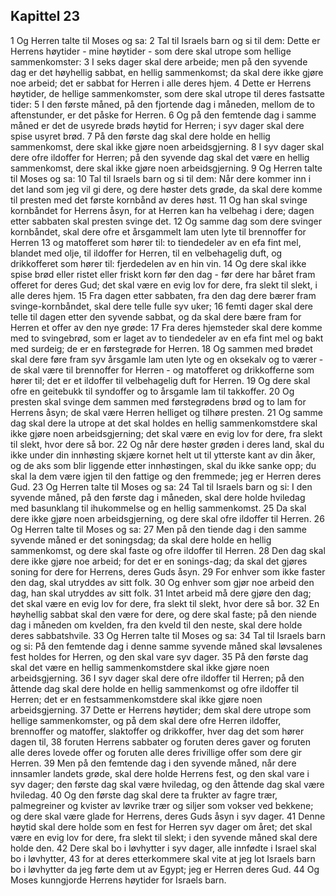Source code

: ## Kapittel 23

1 Og Herren talte til Moses og sa:
2 Tal til Israels barn og si til dem: Dette er Herrens høytider - mine høytider - som dere skal utrope som hellige sammenkomster:
3 I seks dager skal dere arbeide; men på den syvende dag er det høyhellig sabbat, en hellig sammenkomst; da skal dere ikke gjøre noe arbeid; det er sabbat for Herren i alle deres hjem.
4 Dette er Herrens høytider, de hellige sammenkomster, som dere skal utrope til deres fastsatte tider:
5 I den første måned, på den fjortende dag i måneden, mellom de to aftenstunder, er det påske for Herren.
6 Og på den femtende dag i samme måned er det de usyrede brøds høytid for Herren; i syv dager skal dere spise usyret brød.
7 På den første dag skal dere holde en hellig sammenkomst, dere skal ikke gjøre noen arbeidsgjerning.
8 I syv dager skal dere ofre ildoffer for Herren; på den syvende dag skal det være en hellig sammenkomst, dere skal ikke gjøre noen arbeidsgjerning.
9 Og Herren talte til Moses og sa:
10 Tal til Israels barn og si til dem: Når dere kommer inn i det land som jeg vil gi dere, og dere høster dets grøde, da skal dere komme til presten med det første kornbånd av deres høst.
11 Og han skal svinge kornbåndet for Herrens åsyn, for at Herren kan ha velbehag i dere; dagen etter sabbaten skal presten svinge det.
12 Og samme dag som dere svinger kornbåndet, skal dere ofre et årsgammelt lam uten lyte til brennoffer for Herren
13 og matofferet som hører til: to tiendedeler av en efa fint mel, blandet med olje, til ildoffer for Herren, til en velbehagelig duft, og drikkofferet som hører til: fjerdedelen av en hin vin.
14 Og dere skal ikke spise brød eller ristet eller friskt korn før den dag - før dere har båret fram offeret for deres Gud; det skal være en evig lov for dere, fra slekt til slekt, i alle deres hjem.
15 Fra dagen etter sabbaten, fra den dag dere bærer fram svinge-kornbåndet, skal dere telle fulle syv uker;
16 femti dager skal dere telle til dagen etter den syvende sabbat, og da skal dere bære fram for Herren et offer av den nye grøde:
17 Fra deres hjemsteder skal dere komme med to svingebrød, som er laget av to tiendedeler av en efa fint mel og bakt med surdeig; de er en førstegrøde for Herren.
18 Og sammen med brødet skal dere føre fram syv årsgamle lam uten lyte og en oksekalv og to værer - de skal være til brennoffer for Herren - og matofferet og drikkofferne som hører til; det er et ildoffer til velbehagelig duft for Herren.
19 Og dere skal ofre en geitebukk til syndoffer og to årsgamle lam til takkoffer.
20 Og presten skal svinge dem sammen med førstegrødens brød og to lam for Herrens åsyn; de skal være Herren helliget og tilhøre presten.
21 Og samme dag skal dere la utrope at det skal holdes en hellig sammenkomstdere skal ikke gjøre noen arbeidsgjerning; det skal være en evig lov for dere, fra slekt til slekt, hvor dere så bor.
22 Og når dere høster grøden i deres land, skal du ikke under din innhøsting skjære kornet helt ut til ytterste kant av din åker, og de aks som blir liggende etter innhøstingen, skal du ikke sanke opp; du skal la dem være igjen til den fattige og den fremmede; jeg er Herren deres Gud.
23 Og Herren talte til Moses og sa:
24 Tal til Israels barn og si: I den syvende måned, på den første dag i måneden, skal dere holde hviledag med basunklang til ihukommelse og en hellig sammenkomst.
25 Da skal dere ikke gjøre noen arbeidsgjerning, og dere skal ofre ildoffer til Herren.
26 Og Herren talte til Moses og sa:
27 Men på den tiende dag i den samme syvende måned er det soningsdag; da skal dere holde en hellig sammenkomst, og dere skal faste og ofre ildoffer til Herren.
28 Den dag skal dere ikke gjøre noe arbeid; for det er en sonings-dag; da skal det gjøres soning for dere for Herrens, deres Guds åsyn.
29 For enhver som ikke faster den dag, skal utryddes av sitt folk.
30 Og enhver som gjør noe arbeid den dag, han skal utryddes av sitt folk.
31 Intet arbeid må dere gjøre den dag; det skal være en evig lov for dere, fra slekt til slekt, hvor dere så bor.
32 En høyhellig sabbat skal den være for dere, og dere skal faste; på den niende dag i måneden om kvelden, fra den kveld til den neste, skal dere holde deres sabbatshvile.
33 Og Herren talte til Moses og sa:
34 Tal til Israels barn og si: På den femtende dag i denne samme syvende måned skal løvsalenes fest holdes for Herren, og den skal vare syv dager.
35 På den første dag skal det være en hellig sammenkomstdere skal ikke gjøre noen arbeidsgjerning.
36 I syv dager skal dere ofre ildoffer til Herren; på den åttende dag skal dere holde en hellig sammenkomst og ofre ildoffer til Herren; det er en festsammenkomstdere skal ikke gjøre noen arbeidsgjerning.
37 Dette er Herrens høytider; dem skal dere utrope som hellige sammenkomster, og på dem skal dere ofre Herren ildoffer, brennoffer og matoffer, slaktoffer og drikkoffer, hver dag det som hører dagen til,
38 foruten Herrens sabbater og foruten deres gaver og foruten alle deres lovede offer og foruten alle deres frivillige offer som dere gir Herren.
39 Men på den femtende dag i den syvende måned, når dere innsamler landets grøde, skal dere holde Herrens fest, og den skal vare i syv dager; den første dag skal være hviledag, og den åttende dag skal være hviledag.
40 Og den første dag skal dere ta frukter av fagre trær, palmegreiner og kvister av løvrike trær og siljer som vokser ved bekkene; og dere skal være glade for Herrens, deres Guds åsyn i syv dager.
41 Denne høytid skal dere holde som en fest for Herren syv dager om året; det skal være en evig lov for dere, fra slekt til slekt; i den syvende måned skal dere holde den.
42 Dere skal bo i løvhytter i syv dager, alle innfødte i Israel skal bo i løvhytter,
43 for at deres etterkommere skal vite at jeg lot Israels barn bo i løvhytter da jeg førte dem ut av Egypt; jeg er Herren deres Gud.
44 Og Moses kunngjorde Herrens høytider for Israels barn.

Work task ▸ Give back exactly the lines of the listing above that run from the line with "14 Og dere skal" to the line with "20 Og presten", inclusive.

Result of the task ▸
14 Og dere skal ikke spise brød eller ristet eller friskt korn før den dag - før dere har båret fram offeret for deres Gud; det skal være en evig lov for dere, fra slekt til slekt, i alle deres hjem.
15 Fra dagen etter sabbaten, fra den dag dere bærer fram svinge-kornbåndet, skal dere telle fulle syv uker;
16 femti dager skal dere telle til dagen etter den syvende sabbat, og da skal dere bære fram for Herren et offer av den nye grøde:
17 Fra deres hjemsteder skal dere komme med to svingebrød, som er laget av to tiendedeler av en efa fint mel og bakt med surdeig; de er en førstegrøde for Herren.
18 Og sammen med brødet skal dere føre fram syv årsgamle lam uten lyte og en oksekalv og to værer - de skal være til brennoffer for Herren - og matofferet og drikkofferne som hører til; det er et ildoffer til velbehagelig duft for Herren.
19 Og dere skal ofre en geitebukk til syndoffer og to årsgamle lam til takkoffer.
20 Og presten skal svinge dem sammen med førstegrødens brød og to lam for Herrens åsyn; de skal være Herren helliget og tilhøre presten.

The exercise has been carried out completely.